What Would You Prefer: A Real Doctor or a Chatbot? A Thought Experiment on Authority, Responsibility, and AI in Medicine
摘要
The rapid evolution of artificial intelligence (AI) in healthcare—especially large language models capable of generating clinically plausible recommendations—has fueled speculation about whether human physicians might one day be replaced in patient consultations. This chapter examines that possibility through the lens of authority theory and moral responsibility. Drawing on Robert Nozick’s “experience machine” thought experiment, Joseph Raz’s service conception of authority, and Stephen Darwall’s account of the second-person standpoint, I argue that the value of human–physician encounter extends beyond epistemic accuracy.
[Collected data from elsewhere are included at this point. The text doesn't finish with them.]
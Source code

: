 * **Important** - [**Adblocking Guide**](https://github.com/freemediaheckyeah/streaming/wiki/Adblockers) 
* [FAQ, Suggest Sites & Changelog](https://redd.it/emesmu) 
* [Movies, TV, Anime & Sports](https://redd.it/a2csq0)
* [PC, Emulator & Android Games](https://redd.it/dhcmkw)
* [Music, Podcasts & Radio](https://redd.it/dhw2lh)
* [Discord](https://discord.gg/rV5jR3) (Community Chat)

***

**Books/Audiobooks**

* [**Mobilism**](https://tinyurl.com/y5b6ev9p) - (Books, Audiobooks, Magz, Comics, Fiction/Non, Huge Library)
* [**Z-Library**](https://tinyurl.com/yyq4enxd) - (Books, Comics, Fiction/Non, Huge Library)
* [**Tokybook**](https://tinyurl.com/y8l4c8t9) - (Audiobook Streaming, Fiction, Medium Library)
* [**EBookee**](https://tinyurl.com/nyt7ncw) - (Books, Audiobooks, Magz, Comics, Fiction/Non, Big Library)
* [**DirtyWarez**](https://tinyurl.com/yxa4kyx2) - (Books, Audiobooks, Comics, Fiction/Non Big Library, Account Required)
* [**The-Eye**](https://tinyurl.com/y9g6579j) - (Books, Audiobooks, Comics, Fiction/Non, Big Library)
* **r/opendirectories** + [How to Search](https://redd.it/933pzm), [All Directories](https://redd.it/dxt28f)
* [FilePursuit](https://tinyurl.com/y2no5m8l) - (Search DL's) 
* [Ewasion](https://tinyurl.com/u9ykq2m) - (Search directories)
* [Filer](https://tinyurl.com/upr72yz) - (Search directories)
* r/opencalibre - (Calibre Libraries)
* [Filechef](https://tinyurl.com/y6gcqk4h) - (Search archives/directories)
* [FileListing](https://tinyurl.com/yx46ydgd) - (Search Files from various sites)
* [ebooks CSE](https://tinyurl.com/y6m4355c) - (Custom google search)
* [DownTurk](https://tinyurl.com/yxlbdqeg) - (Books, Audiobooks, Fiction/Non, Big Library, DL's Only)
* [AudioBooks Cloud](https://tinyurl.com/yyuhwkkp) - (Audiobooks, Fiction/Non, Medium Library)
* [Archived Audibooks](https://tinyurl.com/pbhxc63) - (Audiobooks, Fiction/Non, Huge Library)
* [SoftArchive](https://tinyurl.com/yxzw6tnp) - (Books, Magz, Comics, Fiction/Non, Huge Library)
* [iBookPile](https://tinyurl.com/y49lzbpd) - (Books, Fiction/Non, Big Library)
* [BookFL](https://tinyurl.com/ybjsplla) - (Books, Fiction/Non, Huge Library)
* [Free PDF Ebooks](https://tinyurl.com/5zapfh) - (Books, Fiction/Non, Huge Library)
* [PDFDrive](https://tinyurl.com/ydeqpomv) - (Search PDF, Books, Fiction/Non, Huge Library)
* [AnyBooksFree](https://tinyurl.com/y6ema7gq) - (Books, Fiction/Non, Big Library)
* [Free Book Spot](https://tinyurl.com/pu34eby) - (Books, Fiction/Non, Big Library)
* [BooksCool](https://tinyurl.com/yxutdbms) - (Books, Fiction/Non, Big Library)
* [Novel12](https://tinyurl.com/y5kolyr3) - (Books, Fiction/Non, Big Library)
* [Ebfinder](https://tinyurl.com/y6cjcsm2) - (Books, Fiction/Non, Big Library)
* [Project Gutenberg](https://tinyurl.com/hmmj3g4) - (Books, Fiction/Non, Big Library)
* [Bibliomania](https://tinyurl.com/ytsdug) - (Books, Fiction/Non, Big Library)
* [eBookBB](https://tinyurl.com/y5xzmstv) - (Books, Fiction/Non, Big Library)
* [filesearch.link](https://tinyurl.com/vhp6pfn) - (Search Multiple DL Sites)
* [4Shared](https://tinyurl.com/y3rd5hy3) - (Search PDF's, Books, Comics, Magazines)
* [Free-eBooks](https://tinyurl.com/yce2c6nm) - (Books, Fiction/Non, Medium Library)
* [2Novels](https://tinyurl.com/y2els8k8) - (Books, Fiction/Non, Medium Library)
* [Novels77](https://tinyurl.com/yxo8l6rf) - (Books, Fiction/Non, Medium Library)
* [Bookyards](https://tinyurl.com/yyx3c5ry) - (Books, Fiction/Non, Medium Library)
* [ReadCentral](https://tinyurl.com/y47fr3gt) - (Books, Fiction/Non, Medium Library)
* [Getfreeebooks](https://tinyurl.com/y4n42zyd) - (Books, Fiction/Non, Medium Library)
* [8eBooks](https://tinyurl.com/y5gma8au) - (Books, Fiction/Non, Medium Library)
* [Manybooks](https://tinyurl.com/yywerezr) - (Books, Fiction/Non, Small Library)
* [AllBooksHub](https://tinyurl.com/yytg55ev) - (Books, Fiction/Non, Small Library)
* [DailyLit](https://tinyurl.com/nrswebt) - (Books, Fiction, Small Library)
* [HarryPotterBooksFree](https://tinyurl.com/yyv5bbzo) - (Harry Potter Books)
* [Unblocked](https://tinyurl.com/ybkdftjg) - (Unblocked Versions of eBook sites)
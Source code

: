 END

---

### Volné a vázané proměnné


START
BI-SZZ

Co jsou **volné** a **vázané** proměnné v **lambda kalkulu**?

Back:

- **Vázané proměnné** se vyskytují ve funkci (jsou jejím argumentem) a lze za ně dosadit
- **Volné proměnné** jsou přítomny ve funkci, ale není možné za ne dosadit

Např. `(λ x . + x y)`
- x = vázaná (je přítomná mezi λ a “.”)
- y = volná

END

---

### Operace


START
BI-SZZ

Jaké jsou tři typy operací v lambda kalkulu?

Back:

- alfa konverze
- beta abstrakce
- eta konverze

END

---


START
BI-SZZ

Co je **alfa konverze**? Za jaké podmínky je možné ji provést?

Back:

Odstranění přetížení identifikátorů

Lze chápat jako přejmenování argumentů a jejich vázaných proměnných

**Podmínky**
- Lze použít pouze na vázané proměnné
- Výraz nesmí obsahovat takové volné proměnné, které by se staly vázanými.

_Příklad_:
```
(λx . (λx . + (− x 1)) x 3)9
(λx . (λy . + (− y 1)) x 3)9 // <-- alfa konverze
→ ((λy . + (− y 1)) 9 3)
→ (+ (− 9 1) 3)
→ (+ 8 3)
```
While AI may eventually match or surpass physicians in diagnostic reliability and treatment planning, it cannot replicate the moral and relational dimensions of decision-sharing. The “simulation problem” shows that replacing physicians with AI systems leaves patients to bear full responsibility for their choices, even when the AI offers authoritative recommendations. However, for many patients, consulting a physician is not merely a matter of receiving expert advice but of sharing the burdens of decision-making with a responsible co-agent. Consequently, I contend that most people will continue to prefer human physicians, with AI functioning best as an adjunct that enhances care without displacing the interpersonal and moral aspects of the medical encounter.